Required action: Identify all lines below that hold "begin" and collect them.

Records supplied:
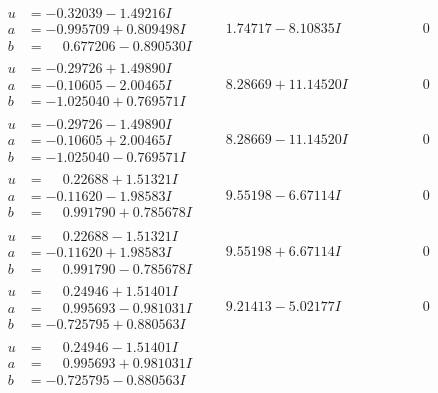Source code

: \documentclass[1p]{elsarticle_modified}
\theoremstyle{definition}
\begin{document}
$$\begin{array}{c|c|c}
 \hline 
\begin{aligned}
u &= -0.32039 - 1.49216 I \\
a &= -0.995709 + 0.809498 I \\
b &= \phantom{-}0.677206 - 0.890530 I\end{aligned}
 & \phantom{-}1.74717 - 8.10835 I & \phantom{-0.000000 } 0 \\ \hline\begin{aligned}
u &= -0.29726 + 1.49890 I \\
a &= -0.10605 - 2.00465 I \\
b &= -1.025040 + 0.769571 I\end{aligned}
 & \phantom{-}8.28669 + 11.14520 I & \phantom{-0.000000 } 0 \\ \hline\begin{aligned}
u &= -0.29726 - 1.49890 I \\
a &= -0.10605 + 2.00465 I \\
b &= -1.025040 - 0.769571 I\end{aligned}
 & \phantom{-}8.28669 - 11.14520 I & \phantom{-0.000000 } 0 \\ \hline\begin{aligned}
u &= \phantom{-}0.22688 + 1.51321 I \\
a &= -0.11620 - 1.98583 I \\
b &= \phantom{-}0.991790 + 0.785678 I\end{aligned}
 & \phantom{-}9.55198 - 6.67114 I & \phantom{-0.000000 } 0 \\ \hline\begin{aligned}
u &= \phantom{-}0.22688 - 1.51321 I \\
a &= -0.11620 + 1.98583 I \\
b &= \phantom{-}0.991790 - 0.785678 I\end{aligned}
 & \phantom{-}9.55198 + 6.67114 I & \phantom{-0.000000 } 0 \\ \hline\begin{aligned}
u &= \phantom{-}0.24946 + 1.51401 I \\
a &= \phantom{-}0.995693 - 0.981031 I \\
b &= -0.725795 + 0.880563 I\end{aligned}
 & \phantom{-}9.21413 - 5.02177 I & \phantom{-0.000000 } 0 \\ \hline\begin{aligned}
u &= \phantom{-}0.24946 - 1.51401 I \\
a &= \phantom{-}0.995693 + 0.981031 I \\
b &= -0.725795 - 0.880563 I\end{aligned}

\end{array}$$
\end{document}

Response:
\begin{document}
$$\begin{array}{c|c|c}
\begin{aligned}
 & \phantom{-}1.74717 - 8.10835 I & \phantom{-0.000000 } 0 \\ \hline\begin{aligned}
 & \phantom{-}8.28669 + 11.14520 I & \phantom{-0.000000 } 0 \\ \hline\begin{aligned}
 & \phantom{-}8.28669 - 11.14520 I & \phantom{-0.000000 } 0 \\ \hline\begin{aligned}
 & \phantom{-}9.55198 - 6.67114 I & \phantom{-0.000000 } 0 \\ \hline\begin{aligned}
 & \phantom{-}9.55198 + 6.67114 I & \phantom{-0.000000 } 0 \\ \hline\begin{aligned}
 & \phantom{-}9.21413 - 5.02177 I & \phantom{-0.000000 } 0 \\ \hline\begin{aligned}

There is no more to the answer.